[東京江戸川] 新富座

1880
看板の変化
以前は芝居にとって重要な意味を持っていた看板であったが,明治維新以降は劇場の変化に伴いそのあり方も大きく変わっていくことになる。
ごく簡単に近代劇場の看板について触れておこう。
時代が明治時代になると演劇改良運動が進められたが,その中で歌舞伎の内容はもちろんのこと,劇場の形式にも変更が加えられた。
1872年(明治5年),江戸三座のひとつ「守田座」は従来の猿若町から新富町に移転して,「新富座」と改称した。

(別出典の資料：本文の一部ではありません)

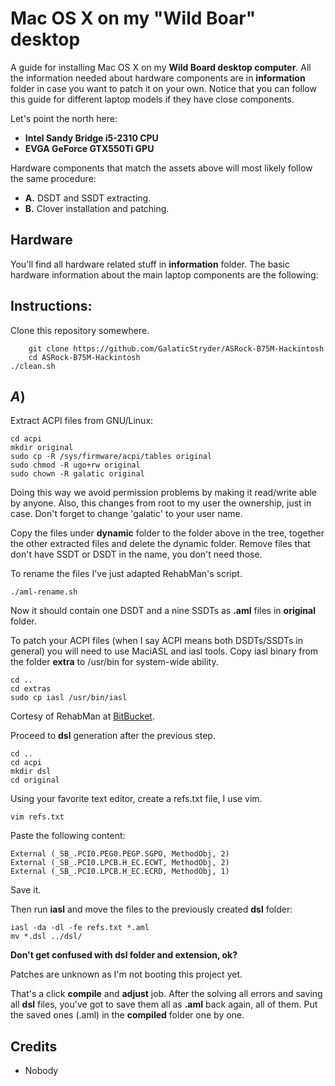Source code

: Mac OS X on my "Wild Boar" desktop
==========================

A guide for installing Mac OS X on my **Wild Board desktop computer**. All the information needed about hardware components are in **information** folder in case you want to patch it on your own. Notice that you can follow this guide for different laptop models if they have close components.

Let's point the north here:

- **Intel Sandy Bridge i5-2310 CPU**
- **EVGA GeForce GTX550Ti GPU**

Hardware components that match the assets above will most likely follow the same procedure:

- **A.** DSDT and SSDT extracting.
- **B.** Clover installation and patching.

Hardware
-------------------------

You'll find all hardware related stuff in **information** folder. The basic hardware information about the main laptop components are the following:

Instructions:
-------------------------

Clone this repository somewhere.

		git clone https://github.com/GalaticStryder/ASRock-B75M-Hackintosh
		cd ASRock-B75M-Hackintosh
	./clean.sh

**_A_)**
-------------------------

Extract ACPI files from GNU/Linux:

	cd acpi
	mkdir original
	sudo cp -R /sys/firmware/acpi/tables original
	sudo chmod -R ugo+rw original
	sudo chown -R galatic original

Doing this way we avoid permission problems by making it read/write able by anyone. Also, this changes from root to my user the ownership, just in case. Don't forget to change 'galatic' to your user name.

Copy the files under **dynamic** folder to the folder above in the tree, together the other extracted files and delete the dynamic folder. Remove files that don't have SSDT or DSDT in the name, you don't need those.

To rename the files I've just adapted RehabMan's script.

	./aml-rename.sh

Now it should contain one DSDT and a nine SSDTs as **.aml** files in **original** folder.

To patch your ACPI files (when I say ACPI means both DSDTs/SSDTs in general) you will need to use MaciASL and iasl tools. Copy iasl binary from the folder **extra** to /usr/bin for system-wide ability.

	cd ..
	cd extras
	sudo cp iasl /usr/bin/iasl

Cortesy of RehabMan at [BitBucket](https://bitbucket.org/RehabMan/acpica/downloads).

Proceed to **dsl** generation after the previous step.

	cd ..
	cd acpi
	mkdir dsl
	cd original

Using your favorite text editor, create a refs.txt file, I use vim.

	vim refs.txt  

Paste the following content:

	External (_SB_.PCI0.PEG0.PEGP.SGPO, MethodObj, 2)
	External (_SB_.PCI0.LPCB.H_EC.ECWT, MethodObj, 2)
	External (_SB_.PCI0.LPCB.H_EC.ECRD, MethodObj, 1)

Save it.

Then run **iasl** and move the files to the previously created **dsl** folder:

	iasl -da -dl -fe refs.txt *.aml
	mv *.dsl ../dsl/

**Don't get confused with dsl folder and extension, ok?**

Patches are unknown as I'm not booting this project yet.

That's a click **compile** and **adjust** job. After the solving all errors and saving all **dsl** files, you've got to save them all as **.aml** back again, all of them. Put the saved ones (.aml) in the **compiled** folder one by one.

Credits
-------------------------

- Nobody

その建物は1876年(明治9年)に消失して, 2年後に新しく建て直された。
その際,櫓をなくすなどいくつかの重大な改革が行われたが,看板についても
大名題看板,小名題名看板,絵看板
を残したのみで釣看板などを他の看板を廃止することになった(服部幸雄「大いなる小屋」)。
その後も看板簡略化の動きは進行して, 1919年(明治22年)に完成した歌舞伎座では,看板は建物脇の掲示板にまとめられてしまった。「風俗画報11号」(1889年)には
「正面絵看板などを用ひず,門内別に銅葺の看板掲示場を設けて,檜板の大看板に会場の開日,大名題および浄瑠理名題などを座主・福地桜痴居士自筆にて大書せり」。
とある。
新しい劇場の登場は,近世に守られていた各種の看板の約束事を失わせて,ついには絵看板位しか残れない状況が訪れることになる。
もちろん,これは看板だけに起こった現象ではなくて,劇場の市中進出や,建物の構造・デザインの西洋化,舞台の額縁化や客席の椅子化など明治から昭和初期にかけて様々な変化が起こった後であった。
つまり看板の変化も,劇場や芝居街のあり方に左右されて引き起こされたものだといえるであろう。